L’utilisation de la biométrie en mode “live” garantit une sécurité supplémentaire, car elle assure que l’utilisateur est bien présent physiquement au moment de l’authentification. Les données biométriques collectées en temps réel, telles que les pulsations cardiaques, l’empreinte digitale en mouvement ou la reconnaissance de la paume de la main, sont beaucoup plus difficiles à reproduire ou à falsifier par rapport à des informations statiques.

Ainsi, en intégrant des mesures de sécurité basées sur la biométrie “live” et en 3D, les systèmes de paiement biométriques peuvent offrir une protection renforcée contre les tentatives de fraude et d’usurpation d’identité.

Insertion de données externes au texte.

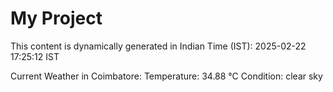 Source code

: # My Project

This content is dynamically generated in Indian Time (IST): 2025-02-22 17:25:12 IST


Current Weather in Coimbatore:
Temperature: 34.88 °C
Condition: clear sky
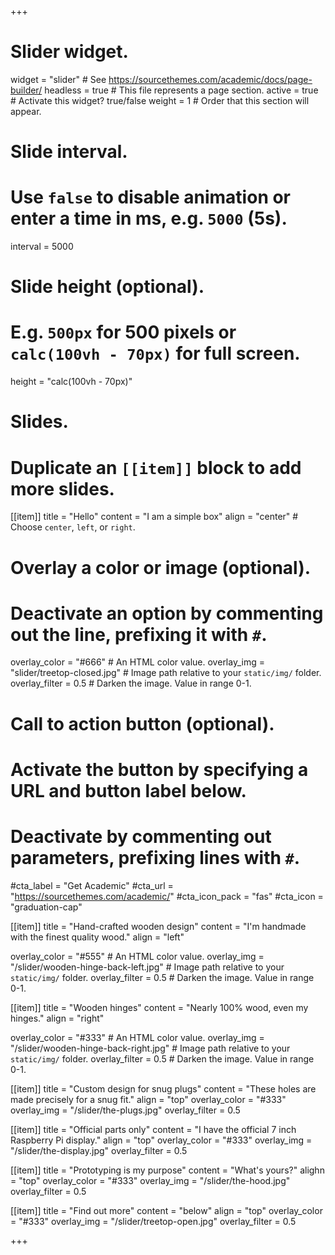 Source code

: +++
# Slider widget.
widget = "slider"  # See https://sourcethemes.com/academic/docs/page-builder/
headless = true  # This file represents a page section.
active = true  # Activate this widget? true/false
weight = 1  # Order that this section will appear.

# Slide interval.
# Use `false` to disable animation or enter a time in ms, e.g. `5000` (5s).
interval = 5000

# Slide height (optional).
# E.g. `500px` for 500 pixels or `calc(100vh - 70px)` for full screen.
height = "calc(100vh - 70px)"

# Slides.
# Duplicate an `[[item]]` block to add more slides.
[[item]]
  title = "Hello"
  content = "I am a simple box"
  align = "center"  # Choose `center`, `left`, or `right`.

  # Overlay a color or image (optional).
  #   Deactivate an option by commenting out the line, prefixing it with `#`.
  overlay_color = "#666"  # An HTML color value.
  overlay_img = "slider/treetop-closed.jpg"  # Image path relative to your `static/img/` folder.
  overlay_filter = 0.5  # Darken the image. Value in range 0-1.

  # Call to action button (optional).
  #   Activate the button by specifying a URL and button label below.
  #   Deactivate by commenting out parameters, prefixing lines with `#`.
  #cta_label = "Get Academic"
  #cta_url = "https://sourcethemes.com/academic/"
  #cta_icon_pack = "fas"
  #cta_icon = "graduation-cap"

[[item]]
  title = "Hand-crafted wooden design"
  content = "I'm handmade with the finest quality wood."
  align = "left"

  overlay_color = "#555"  # An HTML color value.
  overlay_img = "/slider/wooden-hinge-back-left.jpg"  # Image path relative to your `static/img/` folder.
  overlay_filter = 0.5  # Darken the image. Value in range 0-1.

[[item]]
  title = "Wooden hinges"
  content = "Nearly 100% wood, even my hinges."
  align = "right"

  overlay_color = "#333"  # An HTML color value.
  overlay_img = "/slider/wooden-hinge-back-right.jpg"  # Image path relative to your `static/img/` folder.
  overlay_filter = 0.5  # Darken the image. Value in range 0-1.

[[item]]
  title = "Custom design for snug plugs"
  content = "These holes are made precisely for a snug fit."
  align = "top"
  overlay_color = "#333"
  overlay_img = "/slider/the-plugs.jpg"
  overlay_filter = 0.5

[[item]]
  title = "Official parts only"
  content = "I have the official 7 inch Raspberry Pi display."
  align = "top"
  overlay_color = "#333"
  overlay_img = "/slider/the-display.jpg"
  overlay_filter = 0.5

[[item]]
  title = "Prototyping is my purpose"
  content = "What's yours?"
  alighn = "top"
  overlay_color = "#333"
  overlay_img = "/slider/the-hood.jpg"
  overlay_filter = 0.5

[[item]]
  title = "Find out more"
  content = "below"
  align = "top"
  overlay_color = "#333"
  overlay_img = "/slider/treetop-open.jpg"
  overlay_filter = 0.5

+++
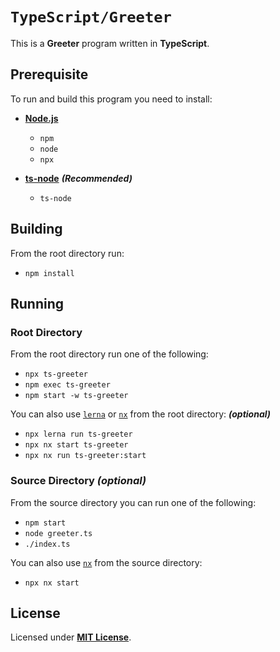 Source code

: # `TypeScript/Greeter`

This is a **Greeter** program written in **TypeScript**.

## Prerequisite

To run and build this program you need to install:

* [**Node.js**](https://nodejs.org/en/download/current)
  * `npm`
  * `node`
  * `npx`

* [**ts-node**](https://typestrong.org/ts-node/docs/installation) _**(Recommended)**_
  * `ts-node`

## Building

From the root directory run:

* `npm install`

## Running

### Root Directory

From the root directory run one of the following:

* `npx ts-greeter`
* `npm exec ts-greeter`
* `npm start -w ts-greeter`

You can also use [`lerna`](https://lerna.js.org/) or [`nx`](https://nx.dev/) from the root directory: _**(optional)**_

* `npx lerna run ts-greeter`
* `npx nx start ts-greeter`
* `npx nx run ts-greeter:start`

### Source Directory _(optional)_

From the source directory you can run one of the following:

* `npm start`
* `node greeter.ts`
* `./index.ts`

You can also use [`nx`](https://nx.dev/) from the source directory:

* `npx nx start`

## License

Licensed under [**MIT License**](https://github.com/altersabeh/codes/blob/main/LICENSE).
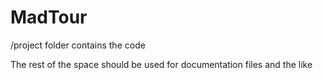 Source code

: # MadTour

/project folder contains the code

The rest of the space should be used for documentation files and the like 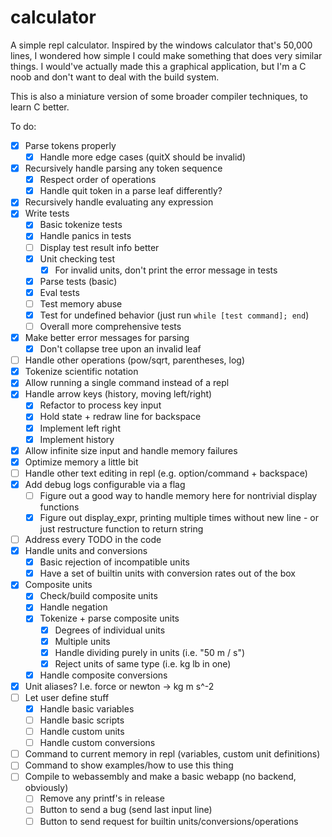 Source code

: # calculator

A simple repl calculator. Inspired by the windows calculator that's 50,000 lines, I wondered
how simple I could make something that does very similar things. I would've actually made
this a graphical application, but I'm a C noob and don't want to deal with the build
system.

This is also a miniature version of some broader compiler techniques, to learn C better.

To do:
- [x] Parse tokens properly
    - [x] Handle more edge cases (quitX should be invalid)
- [x] Recursively handle parsing any token sequence
    - [x] Respect order of operations
    - [x] Handle quit token in a parse leaf differently?
- [x] Recursively handle evaluating any expression
- [x] Write tests
    - [x] Basic tokenize tests
    - [x] Handle panics in tests
    - [ ] Display test result info better
    - [x] Unit checking test
        - [x] For invalid units, don't print the error message in tests
    - [x] Parse tests (basic)
    - [x] Eval tests
    - [ ] Test memory abuse
    - [x] Test for undefined behavior (just run `while [test command]; end`)
    - [ ] Overall more comprehensive tests
- [x] Make better error messages for parsing
    - [x] Don't collapse tree upon an invalid leaf
- [ ] Handle other operations (pow/sqrt, parentheses, log)
- [x] Tokenize scientific notation
- [x] Allow running a single command instead of a repl
- [x] Handle arrow keys (history, moving left/right)
    - [x] Refactor to process key input
    - [x] Hold state + redraw line for backspace
    - [x] Implement left right
    - [x] Implement history
- [x] Allow infinite size input and handle memory failures
- [x] Optimize memory a little bit
- [ ] Handle other text editing in repl (e.g. option/command + backspace)
- [x] Add debug logs configurable via a flag
    - [ ] Figure out a good way to handle memory here for nontrivial display functions
    - [x] Figure out display_expr, printing multiple times without new line - or just restructure function to return string
- [ ] Address every TODO in the code
- [x] Handle units and conversions
    - [x] Basic rejection of incompatible units
    - [x] Have a set of builtin units with conversion rates out of the box
- [x] Composite units
    - [x] Check/build composite units
    - [x] Handle negation
    - [x] Tokenize + parse composite units
        - [x] Degrees of individual units
        - [x] Multiple units
        - [x] Handle dividing purely in units (i.e. "50 m / s")
        - [x] Reject units of same type (i.e. kg lb in one)
    - [x] Handle composite conversions
- [x] Unit aliases? I.e. force or newton -> kg m s^-2
- [ ] Let user define stuff
    - [x] Handle basic variables
    - [ ] Handle basic scripts
    - [ ] Handle custom units
    - [ ] Handle custom conversions
- [ ] Command to current memory in repl (variables, custom unit definitions)
- [ ] Command to show examples/how to use this thing
- [ ] Compile to webassembly and make a basic webapp (no backend, obviously)
    - [ ] Remove any printf's in release
    - [ ] Button to send a bug (send last input line)
    - [ ] Button to send request for builtin units/conversions/operations
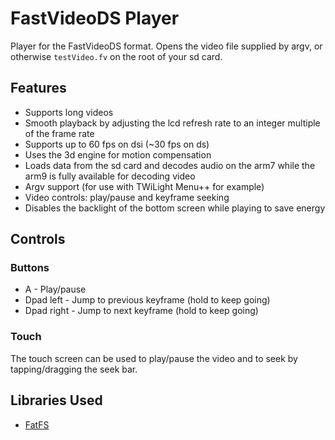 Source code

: FastVideoDS Player
===================
Player for the FastVideoDS format. Opens the video file supplied by argv, or otherwise `testVideo.fv` on the root of your sd card.

## Features
- Supports long videos
- Smooth playback by adjusting the lcd refresh rate to an integer multiple of the frame rate
- Supports up to 60 fps on dsi (~30 fps on ds)
- Uses the 3d engine for motion compensation
- Loads data from the sd card and decodes audio on the arm7 while the arm9 is fully available for decoding video
- Argv support (for use with TWiLight Menu++ for example)
- Video controls: play/pause and keyframe seeking
- Disables the backlight of the bottom screen while playing to save energy

## Controls
### Buttons
- A - Play/pause
- Dpad left - Jump to previous keyframe (hold to keep going)
- Dpad right - Jump to next keyframe (hold to keep going)

### Touch
The touch screen can be used to play/pause the video and to seek by tapping/dragging the seek bar.

## Libraries Used
- [FatFS](http://elm-chan.org/fsw/ff/00index_e.html) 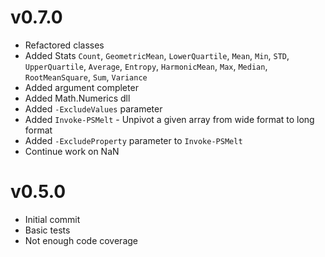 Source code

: # v0.7.0
- Refactored classes
- Added Stats `Count`, `GeometricMean`, `LowerQuartile`, `Mean`, `Min`, `STD`, `UpperQuartile`, `Average`, `Entropy`, `HarmonicMean`, `Max`, `Median`, `RootMeanSquare`, `Sum`, `Variance`
- Added argument completer
- Added Math.Numerics dll
- Added `-ExcludeValues` parameter
- Added `Invoke-PSMelt` - Unpivot a given array from wide format to long format
- Added `-ExcludeProperty` parameter to `Invoke-PSMelt`
- Continue work on NaN


# v0.5.0

- Initial commit
- Basic tests
- Not enough code coverage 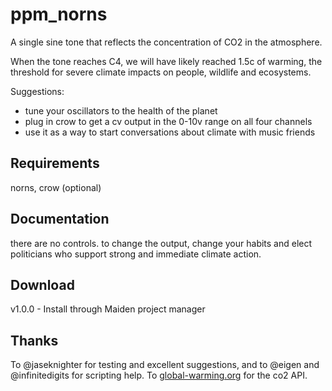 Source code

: # ppm_norns

A single sine tone that reflects the concentration of CO2 in the atmosphere.

When the tone reaches C4, we will have likely reached 1.5c of warming, the threshold for severe climate impacts on people, wildlife and ecosystems.

Suggestions:

- tune your oscillators to the health of the planet
- plug in crow to get a cv output in the 0-10v range on all four channels
- use it as a way to start conversations about climate with music friends

## Requirements

norns, crow (optional)

## Documentation

there are no controls. to change the output, change your habits and elect politicians who support strong and immediate climate action.

## Download

v1.0.0 - Install through Maiden project manager

## Thanks

To @jaseknighter for testing and excellent suggestions, and to @eigen and @infinitedigits for scripting help. To [global-warming.org](http://global-warming.org/) for the co2 API.

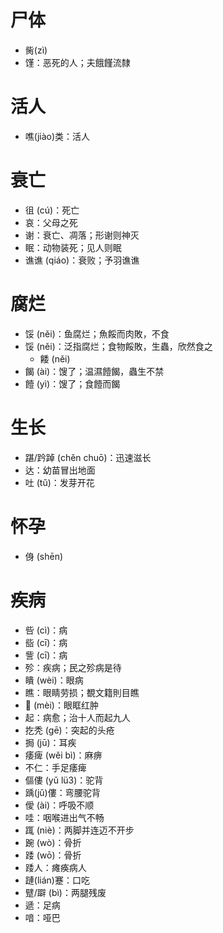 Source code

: # 尸体
* 胔(zì)
* 馑：恶死的人；夫餓饉流隸
# 活人
* 噍(jiào)类：活人
# 衰亡
* 徂 (cú)：死亡
* 哀：父母之死
* 谢：衰亡、凋落；形谢则神灭
* 眠：动物装死；见人则眠
* 谯谯 (qiáo)：衰败；予羽谯谯
# 腐烂
* 馁 (něi)：鱼腐烂；魚餒而肉敗，不食
* 馁 (něi)：泛指腐烂；食物餒敗，生蟲，欣然食之
	* 餧 (něi)
* 餲 (ài)：馊了；温濕饐餲，蟲生不禁
* 饐 (yì)：馊了；食饐而餲
# 生长
* 踸/趻踔 (chěn chuō)：迅速滋长
* 达：幼苗冒出地面
* 吐 (tǔ)：发芽开花
# 怀孕
* 㑗 (shēn)
# 疾病
* 呰 (cì)：病
* 啙 (cī)：病
* 訾 (cī)：病
* 殄：疾病；民之殄病是待
* 瞶 (wèi)：眼病
* 瞧：眼睛劳损；覩文籍則目瞧
* 𥋚 (mèi)：眼眶红肿
* 起：病愈；治十人而起九人
* 扢秃 (gē)：突起的头疮
* 挶 (jū)：耳疾
* 痿痺 (wěi bì)：麻痹
* 不仁：手足痿痺
* 傴僂 (yǔ lü3)：驼背
* 踽(jǔ)僂：弯腰驼背
* 僾 (ài)：呼吸不顺
* 哇：咽喉进出气不畅
* 踂 (niè)：两脚并连迈不开步
* 踠 (wò)：骨折
* 踒 (wō)：骨折
* 踒人：瘫痪病人
* 蹥(lián)蹇：口吃
* 躄/躃 (bì)：两腿残废
* 遞：足病
* 喑：哑巴
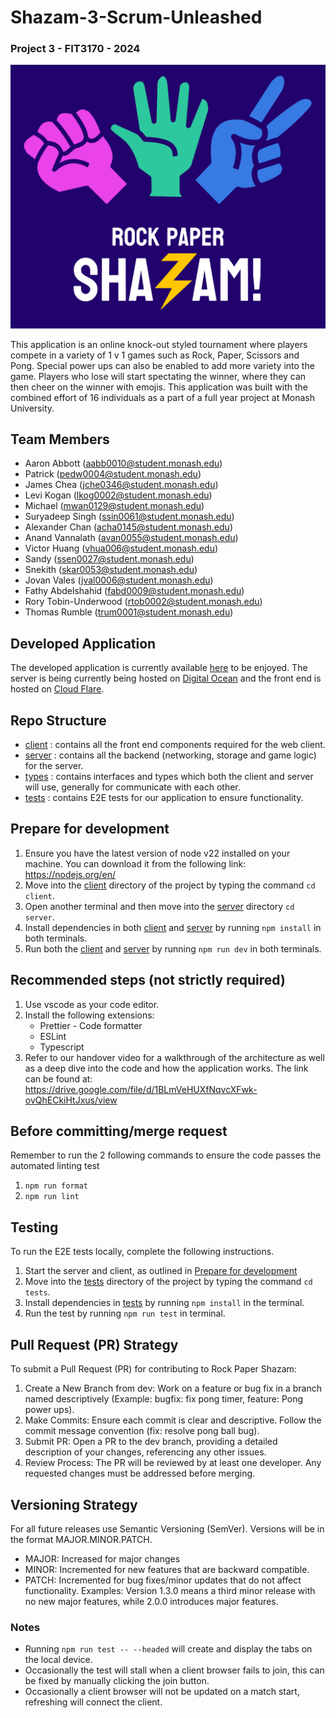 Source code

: # Shazam-3-Scrum-Unleashed

### Project 3 - FIT3170 - 2024
![Front Page](/logo.png)

This application is an online knock-out styled tournament where players compete in a variety of 1 v 1 games such as Rock, Paper, Scissors and Pong. Special power ups can also be enabled to add more variety into the game. Players who lose will start spectating the winner, where they can then cheer on the winner with emojis. This application was built with the combined effort of 16 individuals as a part of a full year project at Monash University.

## Team Members
- Aaron Abbott (aabb0010@student.monash.edu)
- Patrick (pedw0004@student.monash.edu)
- James Chea (jche0346@student.monash.edu)
- Levi Kogan (lkog0002@student.monash.edu)
- Michael (mwan0129@student.monash.edu)
- Suryadeep Singh (ssin0061@student.monash.edu)
- Alexander Chan (acha0145@student.monash.edu)
- Anand Vannalath (avan0055@student.monash.edu)
- Victor Huang (vhua006@student.monash.edu)
- Sandy (ssen0027@student.monash.edu)
- Snekith (skar0053@student.monash.edu)
- Jovan Vales (jval0006@student.monash.edu)
- Fathy Abdelshahid (fabd0009@student.monash.edu)
- Rory Tobin-Underwood (rtob0002@student.monash.edu)
- Thomas Rumble (trum0001@student.monash.edu)

## Developed Application
The developed application is currently available [here](https://3170.fit/) to be enjoyed. The server is being currently being hosted on [Digital Ocean](https://www.digitalocean.com/) and the front end is hosted on [Cloud Flare](https://pages.cloudflare.com/). 

## Repo Structure
- [client](client) : contains all the front end components required for the web client.
- [server](server)  : contains all the backend (networking, storage and game logic) for the server.
- [types](types) : contains interfaces and types which both the client and server will use, generally for communicate with each other.
- [tests](tests) : contains E2E tests for our application to ensure functionality.

## Prepare for development
1. Ensure you have the latest version of node v22 installed on your machine. You can download it from the following link: https://nodejs.org/en/
2. Move into the [client](client) directory of the project by typing the command `cd client`.
3. Open another terminal and then move into the [server](server) directory `cd server`.
4. Install dependencies in both [client](client) and [server](server) by running `npm install` in both terminals.
5. Run both the [client](client) and [server](server) by running `npm run dev` in both terminals.

## Recommended steps (not strictly required)
1. Use vscode as your code editor.
2. Install the following extensions:
   - Prettier - Code formatter
   - ESLint
   - Typescript
3. Refer to our handover video for a walkthrough of the architecture as well as a deep dive into the code and how the application works. The link can be found at: https://drive.google.com/file/d/1BLmVeHUXfNqvcXFwk-ovQhECkiHtJxus/view

## Before committing/merge request
Remember to run the 2 following commands to ensure the code passes the automated linting test
1. `npm run format`
2. `npm run lint`

## Testing
To run the E2E tests locally, complete the following instructions.

1. Start the server and client, as outlined in [Prepare for development](#Prepare-for-development)
2. Move into the [tests](tests) directory of the project by typing the command `cd tests`.
3. Install dependencies in [tests](tests) by running `npm install` in the terminal.
4. Run the test by running `npm run test` in terminal.

## Pull Request (PR) Strategy
To submit a Pull Request (PR) for contributing to Rock Paper Shazam:
1. Create a New Branch from dev: Work on a feature or bug fix in a branch named descriptively (Example: bugfix: fix pong timer, feature: Pong power ups).
2. Make Commits: Ensure each commit is clear and descriptive. Follow the commit message convention (fix: resolve pong ball bug).
3. Submit PR: Open a PR to the dev branch, providing a detailed description of your changes, referencing any other issues. 
4. Review Process: The PR will be reviewed by at least one developer. Any requested changes must be addressed before merging.

## Versioning Strategy
For all future releases use Semantic Versioning (SemVer). 
Versions will be in the format MAJOR.MINOR.PATCH.
* MAJOR: Increased for major changes
* MINOR: Incremented for new features that are backward compatible.
* PATCH: Incremented for bug fixes/minor updates that do not affect functionality.
Examples: Version 1.3.0 means a third minor release with no new major features, while 2.0.0 introduces major features. 

### Notes
- Running `npm run test -- --headed` will create and display the tabs on the local device.
- Occasionally the test will stall when a client browser fails to join, this can be fixed by manually clicking the join button.
- Occasionally a client browser will not be updated on a match start, refreshing will connect the client.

J’en parle aussi longuement dans un article sur le futur de l’identification numérique.

Face ID

Si l’on ajoute à cela la tokenisation, la solution semble a priori parfaite. Cependant, Ingenico ne précise pas certains points qui sont pourtant primordiaux. Faisons un bref rappel des différentes solutions de traitement des données biométriques :

  • La première solution, la plus utilisée, est la gestion des données en local, comme c’est le cas sur les smartphones. Les données biométriques sont d’abord tokenisées (comme avec Ingenico) puis enregistrées dans l’appareil sur un système de sécurité très particulier : le secure element. Ce système est mécaniquement séparé du reste du smartphone et donc inaccessible. De même, la carte bancaire est tokenisée et chiffrée en local avant d’être envoyée au serveur du réseau de paiement de cartes bancaires et des banques pour être associée au propriétaire du compte bancaire.
    Dans le Secure Element, les données biométriques sont associées à l’utilisation de la carte bancaire (elles peuvent l’être aussi pour d’autres supports tels que des cartes d’identité, de fidélité, etc.).
    Lors d’un paiement, le smartphone effectue un scan biométrique pour valider l’utilisation de la carte bancaire enregistrée. Il chiffre ensuite les informations de paiement et les transforme en token avant de les envoyer sur le réseau de paiement bancaire. Pour cela, on utilise des clés de chiffrement appelées “asymétriques”. Vous (ou plutôt votre smartphone) possédez une clé privée et une clé publique. De même, le destinataire (par exemple le service de paiement) possède également sa propre clé publique et privée. La clé publique chiffre les données et la clé privée les déchiffre. Ainsi, si quelqu’un parvient à intercepter les données lors de leur transfert, elles restent illisibles.
    En résumé, vos données biométriques ne quittent JAMAIS votre smartphone. Elles ne sont hébergées sur aucun serveur d’aucune entreprise. Seule l’identification du payeur et l’activité de paiement sont transférées aux instances bancaires ; et, encore une fois, elles sont chiffrées.
  • L’autre solution est celle qu’utilise Ingenico et que nous avons détaillé en préambule. Les données sont enregistrées sur les serveurs de l’entreprises.
    Cela permet de se préserver de l’utilisation d’un autre appareil qu’est le smartphone. Pas nécessaire de l’avoir avec soit ou de devoir le sortir.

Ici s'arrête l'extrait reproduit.